Thursday, 11 May 2023

Noir Diary:
Speaking of Murder [‘Le Rouge et Mis’]
(Gilles Grangier, 1957)

 To those of us in the English-speaking world, it can sometimes feel as if France’s contribution to the culture surrounding mid-century crime/noir cinema remains an obscure and mysterious prospect. Such a conclusion begins to seem increasingly misguided though, the longer one spends scanning shelves and considering the matter.

After all, Jules Dassin’s ‘Rififi’ (1955) and the films of Jean-Pierre Melville are universally revered touchstones of the genre. Classics like Jacques Becker’s ‘Touchez pas ou Grisbi’ (1954) and ‘Le Trou’ (1960), and Henri Decoin‘s ‘Razzia sur la Chnouf’, (1955), are all available on nice, sub-titled editions, as of course are arthouse/nouvelle vague-affiliated genre entries such as Truffaut’s ‘Shoot the Piano Player’ (1960) and Louis Malle’s ‘Ascenseur pour L'échafaud’ (1958). Claude Sautet’s heart-rending ‘Classe Tous Risques’ (1960) starring Lino Ventura has received a release from the BFI, and I bet your local library can still dig up a DVD of Julien Duvivier’s ground-breaking ‘Pépé le Moko’ (1937) upon request.

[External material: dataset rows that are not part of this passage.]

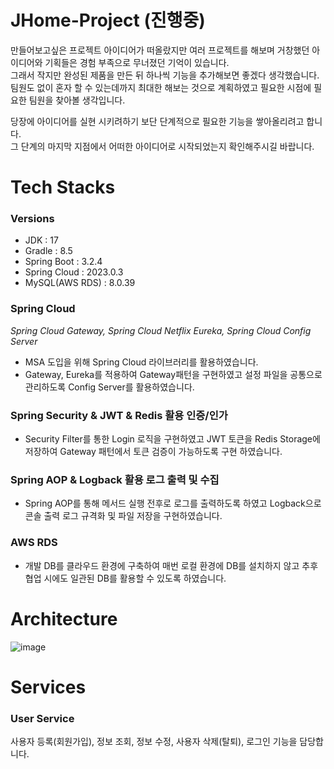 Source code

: # JHome-Project (진행중)
만들어보고싶은 프로젝트 아이디어가 떠올랐지만 여러 프로젝트를 해보며 거창했던 아이디어와 기획들은 경험 부족으로 무너졌던 기억이 있습니다.<br>
그래서 작지만 완성된 제품을 만든 뒤 하나씩 기능을 추가해보면 좋겠다 생각했습니다.<br>
팀원도 없이 혼자 할 수 있는데까지 최대한 해보는 것으로 계획하였고 필요한 시점에 필요한 팀원을 찾아볼 생각입니다.

당장에 아이디어를 실현 시키려하기 보단 단계적으로 필요한 기능을 쌓아올리려고 합니다. <br>
그 단계의 마지막 지점에서 어떠한 아이디어로 시작되었는지 확인해주시길 바랍니다.

# Tech Stacks
### Versions
- JDK : 17
- Gradle : 8.5
- Spring Boot : 3.2.4
- Spring Cloud : 2023.0.3
- MySQL(AWS RDS) : 8.0.39

### Spring Cloud
_Spring Cloud Gateway, Spring Cloud Netflix Eureka, Spring Cloud Config Server_
- MSA 도입을 위해 Spring Cloud 라이브러리를 활용하였습니다. 
- Gateway, Eureka를 적용하여 Gateway패턴을 구현하였고 설정 파일을 공통으로 관리하도록 Config Server를 활용하였습니다.

### Spring Security & JWT & Redis 활용 인증/인가
- Security Filter를 통한 Login 로직을 구현하였고 JWT 토큰을 Redis Storage에 저장하여 Gateway 패턴에서 토큰 검증이 가능하도록 구현 하였습니다.

### Spring AOP & Logback 활용 로그 출력 및 수집
- Spring AOP를 통해 메서드 실행 전후로 로그를 출력하도록 하였고 Logback으로 콘솔 출력 로그 규격화 및 파일 저장을 구현하였습니다.

### AWS RDS
- 개발 DB를 클라우드 환경에 구축하여 매번 로컬 환경에 DB를 설치하지 않고 추후 협업 시에도 일관된 DB를 활용할 수 있도록 하였습니다.

# Architecture
![image](https://github.com/user-attachments/assets/4b440a74-6bd3-421b-ae34-a45d9c21f5a7)

# Services
### User Service
사용자 등록(회원가입), 정보 조회, 정보 수정, 사용자 삭제(탈퇴), 로그인 기능을 담당합니다.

Nonetheless though - what unites the films listed above is their quote-unquote “importance”. All are critically acclaimed, top tier productions which - despite their intermittent brutality and nihilism - remain thoroughly respectable. They’re all great movies, no question, but, taken in isolation, can they really furnish us with a full picture of the wider culture from which they emerged?

It’s as if we’ve been given access to the Gallic equivalents of Double Indemnity, ‘Laura’, ‘White Heat’ and ‘Touch of Evil’…. but where are the Parisian analogues of ‘Raw Deal’, of The Big Combo, or of Framed..? Were the stars and directors we know from their more celebrated pictures also battling it out week by week in scuzzier, run-of-the-mill programme pictures? And if so, can we watch them please?

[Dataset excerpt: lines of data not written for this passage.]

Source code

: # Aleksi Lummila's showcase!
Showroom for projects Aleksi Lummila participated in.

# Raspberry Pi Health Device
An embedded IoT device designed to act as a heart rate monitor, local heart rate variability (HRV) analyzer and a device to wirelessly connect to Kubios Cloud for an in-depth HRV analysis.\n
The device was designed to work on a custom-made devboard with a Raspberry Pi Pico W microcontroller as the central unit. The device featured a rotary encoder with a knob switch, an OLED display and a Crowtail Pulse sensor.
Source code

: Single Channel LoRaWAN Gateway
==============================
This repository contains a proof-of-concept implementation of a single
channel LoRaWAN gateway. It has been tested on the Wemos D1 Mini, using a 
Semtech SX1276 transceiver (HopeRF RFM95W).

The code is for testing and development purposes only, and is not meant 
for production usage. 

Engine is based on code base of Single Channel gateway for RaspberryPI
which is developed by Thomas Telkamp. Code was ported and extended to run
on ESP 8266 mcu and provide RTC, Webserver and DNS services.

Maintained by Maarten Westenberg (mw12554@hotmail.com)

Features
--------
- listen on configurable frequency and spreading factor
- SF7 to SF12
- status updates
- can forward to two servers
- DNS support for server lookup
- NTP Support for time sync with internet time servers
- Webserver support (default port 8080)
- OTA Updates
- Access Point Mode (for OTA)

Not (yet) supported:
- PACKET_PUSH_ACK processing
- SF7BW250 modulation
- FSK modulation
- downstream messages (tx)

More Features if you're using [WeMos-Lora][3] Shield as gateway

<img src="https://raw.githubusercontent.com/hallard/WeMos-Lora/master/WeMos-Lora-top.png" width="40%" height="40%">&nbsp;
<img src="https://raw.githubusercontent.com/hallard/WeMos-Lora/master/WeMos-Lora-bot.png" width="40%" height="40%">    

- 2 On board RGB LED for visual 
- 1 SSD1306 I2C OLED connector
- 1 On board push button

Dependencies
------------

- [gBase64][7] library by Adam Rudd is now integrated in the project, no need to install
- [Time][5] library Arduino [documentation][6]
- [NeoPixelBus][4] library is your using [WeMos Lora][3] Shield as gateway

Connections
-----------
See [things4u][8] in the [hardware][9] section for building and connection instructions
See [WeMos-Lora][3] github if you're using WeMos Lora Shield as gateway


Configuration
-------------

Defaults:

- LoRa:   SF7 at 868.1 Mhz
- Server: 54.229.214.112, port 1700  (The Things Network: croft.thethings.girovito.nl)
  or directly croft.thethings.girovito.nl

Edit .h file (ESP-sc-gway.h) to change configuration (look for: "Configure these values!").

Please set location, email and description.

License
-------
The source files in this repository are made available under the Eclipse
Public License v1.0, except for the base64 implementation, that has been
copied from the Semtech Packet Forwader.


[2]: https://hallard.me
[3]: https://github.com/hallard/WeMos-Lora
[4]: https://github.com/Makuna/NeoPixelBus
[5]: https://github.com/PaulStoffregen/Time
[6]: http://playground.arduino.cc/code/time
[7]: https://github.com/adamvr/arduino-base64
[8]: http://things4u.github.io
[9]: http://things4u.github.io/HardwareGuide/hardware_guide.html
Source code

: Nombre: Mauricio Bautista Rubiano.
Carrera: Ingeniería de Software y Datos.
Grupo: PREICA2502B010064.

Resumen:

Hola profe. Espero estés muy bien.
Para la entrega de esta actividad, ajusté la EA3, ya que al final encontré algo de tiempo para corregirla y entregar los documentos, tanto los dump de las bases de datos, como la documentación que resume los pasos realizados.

Such are the questions I was hoping Kino Lorber’s inaugural French Noir Collection - gathering three late ‘50s examples of the form from the Gaumont archives which I don’t believe have previously been granted much international exposure - would begin to address. Long story short: it doesn’t disappoint.

Straight out of the gate, Gilles Grangier’s ‘Le Rouge et Mis’ (1957) opens with a sight sure to warm the heart of any French crime enthusiast, as genre heavyweights Jean Gabin and Lino Ventura lead a four-man gang carrying out a stick up job on a street corner bank in a quiet Parisian suburb.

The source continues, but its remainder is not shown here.